TEM characterization of pseudomorphic polymer-derived ceramic papers: sample preparation and microstructure analysis

Presented in

Poster session MS 7: Ceramics and composites

Poster topics

Poster session MS 7: Ceramics and composites

Authors

Johannes Peter (Darmstadt / DE), Hans-Joachim Kleebe (Darmstadt / DE)

Abstract

Abstract text (incl. figure legends and references)

Through the pyrolysis of polymeric precursor infiltrated cellulose-based paper templates, ceramic composites with paper-like morphology can be successfully manufactured. Such polymer-derived ceramic papers (PDCPs) are pseudomorphic after their template, closely resembling the original paper structure, with randomly interwoven carbonized fibers encased by a polymer-derived ceramic layer.

For this study, several PDCPs were prepared with varying synthesis parameters by pyrolysis of cellulose paper templates dip-coated with two different polysilazane-based single-source precursors, each modified with one of three different transition metals (Fe, Ni, Pd).

The resulting ceramic papers were studied by scanning electron microscopy (SEM), transmission electron microscopy (TEM), and energy-dispersive X-ray spectroscopy (EDS) analyses in combination with X-ray diffraction (XRD) as well as Raman and Fourier-transform infrared (FTIR) spectroscopy.

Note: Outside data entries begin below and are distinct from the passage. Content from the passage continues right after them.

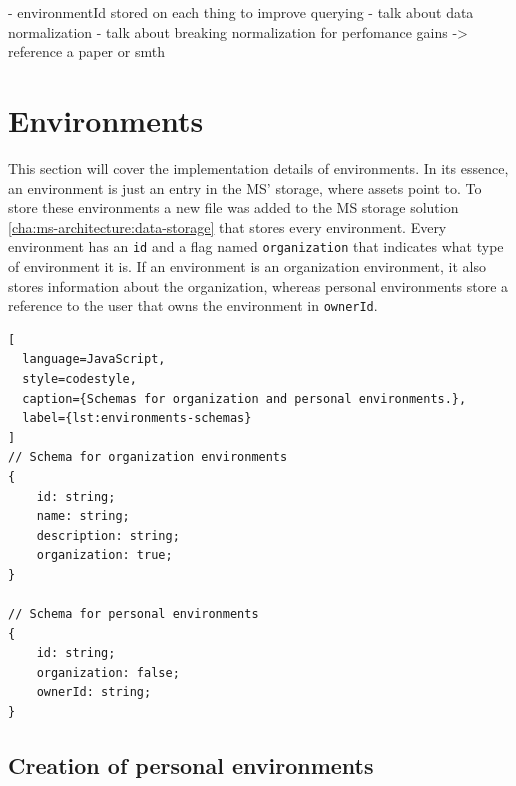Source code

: - environmentId stored on each thing to improve querying
- talk about data normalization
- talk about breaking normalization for perfomance gains -> reference a paper or smth

\section{Environments}


This section will cover the implementation details of environments.
In its essence, an environment is just an entry in the MS' storage, where assets point to.
To store these environments a new file was added to the MS storage solution
\ref{cha:ms-architecture:data-storage} that stores every environment.
Every environment has an \lstinline{id} and a flag named \lstinline{organization} that
indicates what type of environment it is.
If an environment is an organization environment, it also stores information about the
organization,
whereas personal environments store a reference to the user that owns the environment in
\lstinline{ownerId}.

\begin{lstlisting}[
  language=JavaScript,
  style=codestyle,
  caption={Schemas for organization and personal environments.},
  label={lst:environments-schemas}
]
// Schema for organization environments
{
    id: string;
    name: string;
    description: string;
    organization: true;
}

// Schema for personal environments
{
    id: string;
    organization: false;
    ownerId: string;
}
\end{lstlisting}

\subsection{Creation of personal environments}



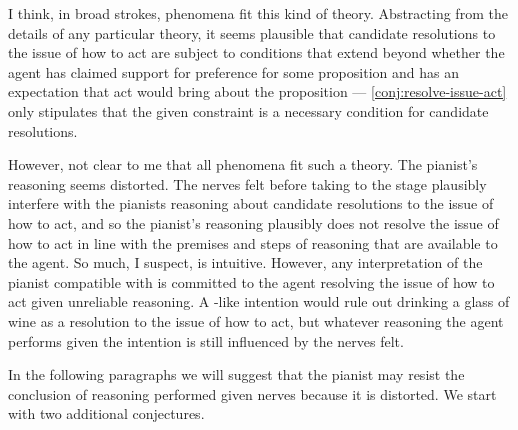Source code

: \begin{note}[Broader]
  I think, in broad strokes, phenomena fit this kind of theory.
  Abstracting from the details of any particular theory, it seems plausible that candidate resolutions to the issue of how to act are subject to conditions that extend beyond whether the agent has claimed support for preference for some proposition and has an expectation that act would bring about the proposition --- \autoref{conj:resolve-issue-act} only stipulates that the given constraint is a necessary condition for candidate resolutions.

  However, not clear to me that all phenomena fit such a theory.
  The pianist's reasoning seems distorted.
  The nerves felt before taking to the stage plausibly interfere with the pianists reasoning about candidate resolutions to the issue of how to act, and so the pianist's reasoning plausibly does not resolve the issue of how to act in line with the premises and steps of reasoning that are available to the agent.
  So much, I suspect, is intuitive.
  However, any interpretation of the pianist compatible with \ESU{} is committed to the agent resolving the issue of how to act given unreliable reasoning.
  A \citeauthor{Bratman:1987aa}-like intention would rule out drinking a glass of wine as a resolution to the issue of how to act, but whatever reasoning the agent performs given the intention is still influenced by the nerves felt.

  In the following paragraphs we will suggest that the pianist may resist the conclusion of reasoning performed given nerves because it is distorted.
  We start with two additional conjectures.
\end{note}

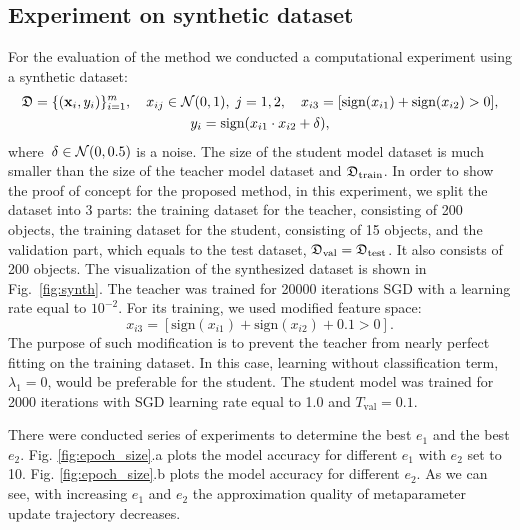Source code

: \documentclass[runningheads]{llncs}
\begin{document}
 
\subsection{Experiment on synthetic dataset}
For the evaluation of the method we conducted a computational experiment using a synthetic dataset:
\begin{gather*}
    \mathfrak{D} = \{(\mathbf{x}_i, y_i)\}_{i=1}^{m}, \quad x_{ij} \in \mathcal{N}(0, 1),\; j=1, 2, \quad x_{i3} = [\text{sign}(x_{i1})+\text{sign}(x_{i2})>0],\\
    y_i = \text{sign}(x_{i1}\cdot x_{i2}+\delta),
\end{gather*}
where~$\delta \in \mathcal{N}(0, 0.5)$ is a noise. The size of the student model dataset is much smaller than the size of the teacher model dataset and $\mathfrak{D}_\text{train}$. In order to show the proof of concept for the proposed method, in this experiment, we split the dataset into 3 parts: the training dataset for the teacher, consisting of 200 objects, the training dataset for the student, consisting of 15 objects, and the validation part, which equals to the test dataset, $\mathfrak{D}_\text{val} = \mathfrak{D}_\text{test}$. It also consists of 200 objects. The visualization of the synthesized dataset is shown in Fig.~\ref{fig:synth}. The teacher was trained for 20000 iterations SGD with a learning rate equal to $10^{-2}.$ For its training, we used modified feature space:
\[
    x_{i3} = [\text{sign}(x_{i1})+\text{sign}(x_{i2}) + 0.1 >0].
\]
The purpose of such  modification is to prevent the teacher from nearly perfect fitting on the training dataset. In this case, learning without classification term, $\lambda_1 = 0$, would be preferable for the student.   The student model was trained for 2000 iterations with SGD learning rate equal to 1.0 and $T_\text{val} = 0.1.$

There were conducted series of experiments to determine the best $e_1$ and the best $e_2$. Fig. \ref{fig:epoch_size}.a plots the model accuracy for different $e_1$ with $e_2$ set to 10. Fig. \ref{fig:epoch_size}.b plots the model accuracy for different $e_2$. As we can see, with increasing $e_1$ and $e_2$ the approximation quality of metaparameter update trajectory  decreases.
\end{document}
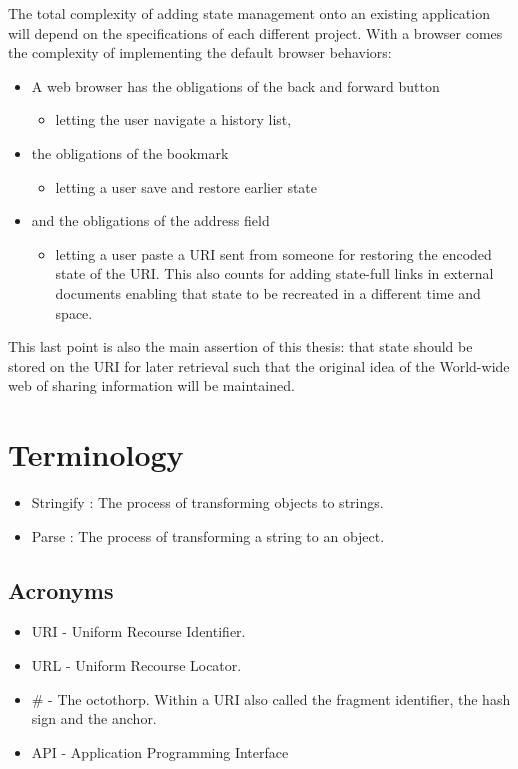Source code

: \documentclass[english]{ifimaster}
\begin{document}
The total complexity of adding state management onto an existing application will depend on the specifications of each different project. With a browser comes the complexity of implementing the default browser behaviors:

\begin{itemize}
\item A web browser has the obligations of the back and forward button
  \begin{itemize} 
    \item letting the user navigate a history list, 
  \end{itemize}

\item the obligations of the bookmark
  \begin{itemize}
    \item letting a user save and restore earlier state
  \end{itemize}
 \item and the obligations of the address field
  \begin{itemize}
    \item letting a user paste a URI sent from someone for restoring the encoded state of the URI. This also counts for adding state-full links in external documents enabling that state to be recreated in a different time and space.
  \end{itemize} 
\end{itemize}
This last point is also the main assertion of this thesis: that state should be stored on the URI for later retrieval such that the original idea of the World-wide web of sharing information will be maintained.


\section{Terminology}
\begin{itemize}
\item[] Stringify : The process of transforming objects to strings. 

\item[] Parse : The process of transforming a string to an object.
\end{itemize}

\subsection{Acronyms}

\begin{itemize}
\item[] URI  - Uniform Recourse Identifier.
\item[] URL  - Uniform Recourse Locator. 
\item[]\#    - The octothorp. Within a URI also called the fragment identifier, the hash sign and the anchor. 
\item[] API - Application Programming Interface
\end{itemize}
\end{document}
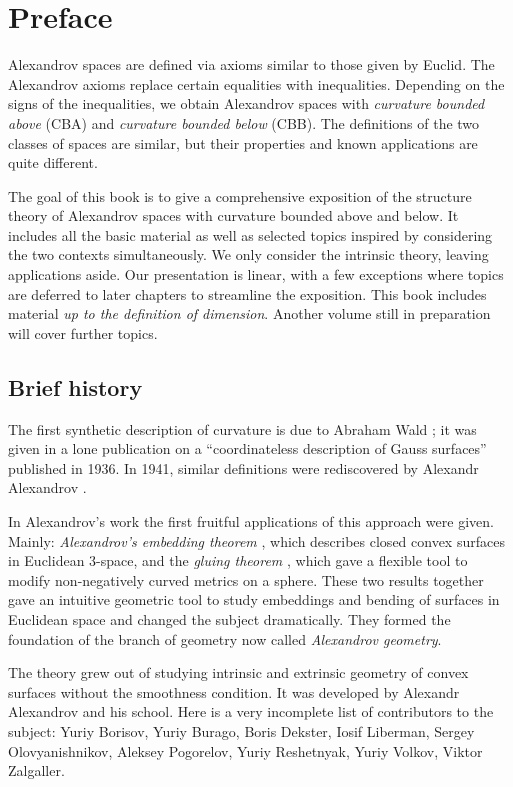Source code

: \chapter*{Preface}

Alexandrov spaces are defined via axioms similar to those given by Euclid.
The Alexandrov axioms replace certain  equalities with inequalities. 
Depending on the signs of the inequalities, we obtain Alexandrov spaces with {}\emph{curvature bounded above} (CBA) and {}\emph{curvature bounded below} (CBB).
The definitions of the two classes of spaces are similar, but their properties and known applications are quite different.

The goal of this book is to give a comprehensive exposition of the structure theory of Alexandrov spaces 
with curvature bounded above and below.
It includes all the basic material as well as selected topics inspired by considering the two contexts simultaneously.
We only consider the intrinsic theory, leaving applications aside. 
Our presentation is linear,
with a few exceptions where topics are deferred to later chapters to streamline the exposition.
This book includes material \emph{up to the definition of dimension}.
Another volume still in preparation will cover further topics.


\section*{Brief history}

The first synthetic description of curvature is due to Abraham Wald \cite{wald}; 
it was given in a lone publication on a ``coordinateless description of Gauss surfaces'' published in 1936.
In 1941, similar definitions were rediscovered by Alexandr Alexandrov \cite{alexandrov:def}.

In Alexandrov's work the first fruitful applications of this approach were given.
Mainly: {}\emph{Alexandrov's embedding theorem} \cite{alexandrov-1941,alexandrov-1941convex}, which describes closed convex surfaces in Euclidean 3-space,
and the {}\emph{gluing theorem} \cite{alexandrov-1946}, which gave a flexible tool to modify non-negatively curved metrics on a sphere.
These two results together gave an intuitive geometric tool to study embeddings and bending of surfaces in Euclidean space and changed the subject dramatically.
They formed the foundation of the branch of geometry now called {}\emph{Alexandrov geometry}.


The theory grew out of studying intrinsic and extrinsic geometry of convex surfaces without the smoothness condition.
It was developed by Alexandr Alexandrov
and his school.
Here is a very incomplete list of contributors to the subject:
Yuriy  Borisov,
Yuriy  Burago,
Boris Dekster,
Iosif  Liberman,
Sergey  Olovyanishnikov,
Aleksey  Pogorelov,
Yuriy  Reshetnyak,
Yuriy  Volkov,
Viktor  Zalgaller.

In order to reveal the in-situ generated microstructure, electron transparent thin-foils of the filigree and inherently brittle ceramic composites were prepared for TEM investigations. For this purpose, conventional polishing in combination with ion thinning as well as ultramicrotomy slice-cutting was comparatively employed to assess their suitability for these materials and to evaluate preparation artifacts introduced.

Overall, ultramicrotomy preparation led to a much better sample quality, allowing the core-shell structure of the composite ceramic fibers to be resolved in great detail (Figure 1). This points out that ultramicrotomy has high potential for TEM sample preparation of ceramic material systems, although it is seldomly used. Based on the results, the phase evolution and the role of the cellulose template during pyrolysis is discussed.

Figure 1: SEM BSE image (left) of a SiFeO(C,N)-based ceramic paper pyrolyzed in ammonia at 1000 °C and TEM BF image (middle) of an ultra-thin fiber cross-section prepared by ultramicrotomy preparation revealing the core-shell structure of the ceramic composite fibers. The electron diffraction patters (right) show that the ceramic layer is amorphous and contains numerous nanosized α-Fe particles, while the cellulose-derived fiber consists of semicrystalline turbostratic carbon.